Stored records:

# # # # #

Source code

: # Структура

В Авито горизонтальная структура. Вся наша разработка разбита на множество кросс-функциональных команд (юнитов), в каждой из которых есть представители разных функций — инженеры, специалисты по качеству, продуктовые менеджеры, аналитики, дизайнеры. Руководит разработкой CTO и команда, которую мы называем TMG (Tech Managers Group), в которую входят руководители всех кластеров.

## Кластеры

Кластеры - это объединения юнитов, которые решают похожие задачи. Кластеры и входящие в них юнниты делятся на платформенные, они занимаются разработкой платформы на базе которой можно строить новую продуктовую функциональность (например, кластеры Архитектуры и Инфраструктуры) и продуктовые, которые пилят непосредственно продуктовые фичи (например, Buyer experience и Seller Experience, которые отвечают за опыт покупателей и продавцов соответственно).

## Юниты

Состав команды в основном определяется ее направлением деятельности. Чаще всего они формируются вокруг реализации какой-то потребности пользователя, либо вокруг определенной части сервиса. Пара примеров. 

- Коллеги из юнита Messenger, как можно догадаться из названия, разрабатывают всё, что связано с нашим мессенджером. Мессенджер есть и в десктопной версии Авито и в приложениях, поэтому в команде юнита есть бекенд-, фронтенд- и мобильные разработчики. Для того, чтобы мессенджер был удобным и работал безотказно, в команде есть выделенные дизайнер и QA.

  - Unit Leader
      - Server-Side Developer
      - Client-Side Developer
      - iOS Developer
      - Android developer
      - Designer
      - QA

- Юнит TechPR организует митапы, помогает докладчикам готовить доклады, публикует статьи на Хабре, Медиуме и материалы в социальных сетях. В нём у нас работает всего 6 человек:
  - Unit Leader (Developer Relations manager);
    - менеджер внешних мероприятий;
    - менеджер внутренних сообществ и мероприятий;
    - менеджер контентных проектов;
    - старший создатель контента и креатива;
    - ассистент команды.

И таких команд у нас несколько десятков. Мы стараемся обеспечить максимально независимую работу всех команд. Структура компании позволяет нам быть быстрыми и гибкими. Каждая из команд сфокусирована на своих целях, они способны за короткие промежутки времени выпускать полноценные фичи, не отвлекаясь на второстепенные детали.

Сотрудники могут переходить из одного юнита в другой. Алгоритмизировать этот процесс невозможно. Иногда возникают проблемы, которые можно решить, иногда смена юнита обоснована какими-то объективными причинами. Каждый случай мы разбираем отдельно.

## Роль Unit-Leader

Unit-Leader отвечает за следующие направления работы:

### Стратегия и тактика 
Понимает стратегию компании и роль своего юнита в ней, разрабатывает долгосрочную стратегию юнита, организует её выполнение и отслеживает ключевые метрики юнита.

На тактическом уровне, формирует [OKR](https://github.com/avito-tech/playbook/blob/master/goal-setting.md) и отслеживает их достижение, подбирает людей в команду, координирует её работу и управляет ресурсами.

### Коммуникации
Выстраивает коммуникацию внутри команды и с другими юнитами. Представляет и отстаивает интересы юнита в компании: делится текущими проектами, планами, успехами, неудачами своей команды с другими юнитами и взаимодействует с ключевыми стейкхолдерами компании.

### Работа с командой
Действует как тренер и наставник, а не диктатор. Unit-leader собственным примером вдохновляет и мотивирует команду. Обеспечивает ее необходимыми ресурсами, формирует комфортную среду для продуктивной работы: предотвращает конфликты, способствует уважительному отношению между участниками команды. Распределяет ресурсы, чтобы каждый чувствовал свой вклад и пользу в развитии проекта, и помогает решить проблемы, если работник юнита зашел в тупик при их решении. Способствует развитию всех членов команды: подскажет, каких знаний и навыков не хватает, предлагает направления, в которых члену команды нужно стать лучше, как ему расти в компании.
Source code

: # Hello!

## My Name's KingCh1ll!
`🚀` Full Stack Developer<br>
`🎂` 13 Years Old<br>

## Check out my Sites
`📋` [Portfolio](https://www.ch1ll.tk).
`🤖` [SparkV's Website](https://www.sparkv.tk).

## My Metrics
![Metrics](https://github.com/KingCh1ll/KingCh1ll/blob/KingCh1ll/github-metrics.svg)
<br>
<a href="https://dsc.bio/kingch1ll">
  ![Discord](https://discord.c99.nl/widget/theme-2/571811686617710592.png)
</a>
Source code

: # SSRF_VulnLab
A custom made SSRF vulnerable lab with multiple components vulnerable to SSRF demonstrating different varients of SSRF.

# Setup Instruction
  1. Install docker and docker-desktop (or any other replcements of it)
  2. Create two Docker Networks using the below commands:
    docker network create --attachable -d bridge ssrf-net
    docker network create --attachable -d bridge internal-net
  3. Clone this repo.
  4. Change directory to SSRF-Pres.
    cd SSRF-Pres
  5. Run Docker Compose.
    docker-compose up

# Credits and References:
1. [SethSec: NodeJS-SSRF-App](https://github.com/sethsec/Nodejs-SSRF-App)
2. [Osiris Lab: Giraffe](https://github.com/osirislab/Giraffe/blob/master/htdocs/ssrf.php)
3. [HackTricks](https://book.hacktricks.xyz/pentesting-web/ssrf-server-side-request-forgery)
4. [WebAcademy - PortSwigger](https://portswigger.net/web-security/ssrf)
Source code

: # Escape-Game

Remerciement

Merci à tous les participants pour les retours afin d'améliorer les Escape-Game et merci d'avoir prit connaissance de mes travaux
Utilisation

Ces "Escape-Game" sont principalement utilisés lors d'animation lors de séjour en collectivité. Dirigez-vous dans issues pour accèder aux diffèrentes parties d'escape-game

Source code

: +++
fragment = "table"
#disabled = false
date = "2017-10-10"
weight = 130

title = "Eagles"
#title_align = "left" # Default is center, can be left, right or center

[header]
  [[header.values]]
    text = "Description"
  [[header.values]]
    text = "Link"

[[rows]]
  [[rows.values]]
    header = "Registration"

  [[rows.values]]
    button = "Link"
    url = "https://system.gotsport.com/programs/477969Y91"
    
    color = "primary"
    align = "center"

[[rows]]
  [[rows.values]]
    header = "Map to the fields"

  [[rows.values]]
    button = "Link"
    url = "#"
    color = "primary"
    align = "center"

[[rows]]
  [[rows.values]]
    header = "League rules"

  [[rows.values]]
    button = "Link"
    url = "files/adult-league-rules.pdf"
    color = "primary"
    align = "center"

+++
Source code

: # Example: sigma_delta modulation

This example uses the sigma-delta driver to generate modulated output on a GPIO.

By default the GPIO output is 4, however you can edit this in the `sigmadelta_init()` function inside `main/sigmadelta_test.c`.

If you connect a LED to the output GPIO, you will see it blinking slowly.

# # # # #

Exercise details
Could every entry above be printed again, word for word?

Response area
Source code

: # Структура

В Авито горизонтальная структура. Вся наша разработка разбита на множество кросс-функциональных команд (юнитов), в каждой из которых есть представители разных функций — инженеры, специалисты по качеству, продуктовые менеджеры, аналитики, дизайнеры. Руководит разработкой CTO и команда, которую мы называем TMG (Tech Managers Group), в которую входят руководители всех кластеров.

## Кластеры

Кластеры - это объединения юнитов, которые решают похожие задачи. Кластеры и входящие в них юнниты делятся на платформенные, они занимаются разработкой платформы на базе которой можно строить новую продуктовую функциональность (например, кластеры Архитектуры и Инфраструктуры) и продуктовые, которые пилят непосредственно продуктовые фичи (например, Buyer experience и Seller Experience, которые отвечают за опыт покупателей и продавцов соответственно).

## Юниты

Состав команды в основном определяется ее направлением деятельности. Чаще всего они формируются вокруг реализации какой-то потребности пользователя, либо вокруг определенной части сервиса. Пара примеров. 

- Коллеги из юнита Messenger, как можно догадаться из названия, разрабатывают всё, что связано с нашим мессенджером. Мессенджер есть и в десктопной версии Авито и в приложениях, поэтому в команде юнита есть бекенд-, фронтенд- и мобильные разработчики. Для того, чтобы мессенджер был удобным и работал безотказно, в команде есть выделенные дизайнер и QA.

  - Unit Leader
      - Server-Side Developer
      - Client-Side Developer
      - iOS Developer
      - Android developer
      - Designer
      - QA

- Юнит TechPR организует митапы, помогает докладчикам готовить доклады, публикует статьи на Хабре, Медиуме и материалы в социальных сетях. В нём у нас работает всего 6 человек:
  - Unit Leader (Developer Relations manager);
    - менеджер внешних мероприятий;
    - менеджер внутренних сообществ и мероприятий;
    - менеджер контентных проектов;
    - старший создатель контента и креатива;
    - ассистент команды.

И таких команд у нас несколько десятков. Мы стараемся обеспечить максимально независимую работу всех команд. Структура компании позволяет нам быть быстрыми и гибкими. Каждая из команд сфокусирована на своих целях, они способны за короткие промежутки времени выпускать полноценные фичи, не отвлекаясь на второстепенные детали.

Сотрудники могут переходить из одного юнита в другой. Алгоритмизировать этот процесс невозможно. Иногда возникают проблемы, которые можно решить, иногда смена юнита обоснована какими-то объективными причинами. Каждый случай мы разбираем отдельно.

## Роль Unit-Leader

Unit-Leader отвечает за следующие направления работы:

### Стратегия и тактика 
Понимает стратегию компании и роль своего юнита в ней, разрабатывает долгосрочную стратегию юнита, организует её выполнение и отслеживает ключевые метрики юнита.

На тактическом уровне, формирует [OKR](https://github.com/avito-tech/playbook/blob/master/goal-setting.md) и отслеживает их достижение, подбирает людей в команду, координирует её работу и управляет ресурсами.

### Коммуникации
Выстраивает коммуникацию внутри команды и с другими юнитами. Представляет и отстаивает интересы юнита в компании: делится текущими проектами, планами, успехами, неудачами своей команды с другими юнитами и взаимодействует с ключевыми стейкхолдерами компании.

### Работа с командой
Действует как тренер и наставник, а не диктатор. Unit-leader собственным примером вдохновляет и мотивирует команду. Обеспечивает ее необходимыми ресурсами, формирует комфортную среду для продуктивной работы: предотвращает конфликты, способствует уважительному отношению между участниками команды. Распределяет ресурсы, чтобы каждый чувствовал свой вклад и пользу в развитии проекта, и помогает решить проблемы, если работник юнита зашел в тупик при их решении. Способствует развитию всех членов команды: подскажет, каких знаний и навыков не хватает, предлагает направления, в которых члену команды нужно стать лучше, как ему расти в компании.
Source code

: # Hello!

## My Name's KingCh1ll!
`🚀` Full Stack Developer<br>
`🎂` 13 Years Old<br>

## Check out my Sites
`📋` [Portfolio](https://www.ch1ll.tk).
`🤖` [SparkV's Website](https://www.sparkv.tk).

## My Metrics
![Metrics](https://github.com/KingCh1ll/KingCh1ll/blob/KingCh1ll/github-metrics.svg)
<br>
<a href="https://dsc.bio/kingch1ll">
  ![Discord](https://discord.c99.nl/widget/theme-2/571811686617710592.png)
</a>
Source code

: # SSRF_VulnLab
A custom made SSRF vulnerable lab with multiple components vulnerable to SSRF demonstrating different varients of SSRF.

# Setup Instruction
  1. Install docker and docker-desktop (or any other replcements of it)
  2. Create two Docker Networks using the below commands:
    docker network create --attachable -d bridge ssrf-net
    docker network create --attachable -d bridge internal-net
  3. Clone this repo.
  4. Change directory to SSRF-Pres.
    cd SSRF-Pres
  5. Run Docker Compose.
    docker-compose up

# Credits and References:
1. [SethSec: NodeJS-SSRF-App](https://github.com/sethsec/Nodejs-SSRF-App)
2. [Osiris Lab: Giraffe](https://github.com/osirislab/Giraffe/blob/master/htdocs/ssrf.php)
3. [HackTricks](https://book.hacktricks.xyz/pentesting-web/ssrf-server-side-request-forgery)
4. [WebAcademy - PortSwigger](https://portswigger.net/web-security/ssrf)
Source code

: # Escape-Game

Remerciement

Merci à tous les participants pour les retours afin d'améliorer les Escape-Game et merci d'avoir prit connaissance de mes travaux
Utilisation

Ces "Escape-Game" sont principalement utilisés lors d'animation lors de séjour en collectivité. Dirigez-vous dans issues pour accèder aux diffèrentes parties d'escape-game

Source code

: +++
fragment = "table"
#disabled = false
date = "2017-10-10"
weight = 130

title = "Eagles"
#title_align = "left" # Default is center, can be left, right or center

[header]
  [[header.values]]
    text = "Description"
  [[header.values]]
    text = "Link"

[[rows]]
  [[rows.values]]
    header = "Registration"

  [[rows.values]]
    button = "Link"
    url = "https://system.gotsport.com/programs/477969Y91"
    
    color = "primary"
    align = "center"

[[rows]]
  [[rows.values]]
    header = "Map to the fields"

  [[rows.values]]
    button = "Link"
    url = "#"
    color = "primary"
    align = "center"

[[rows]]
  [[rows.values]]
    header = "League rules"

  [[rows.values]]
    button = "Link"
    url = "files/adult-league-rules.pdf"
    color = "primary"
    align = "center"

+++
Source code

: # Example: sigma_delta modulation

This example uses the sigma-delta driver to generate modulated output on a GPIO.

By default the GPIO output is 4, however you can edit this in the `sigmadelta_init()` function inside `main/sigmadelta_test.c`.

If you connect a LED to the output GPIO, you will see it blinking slowly.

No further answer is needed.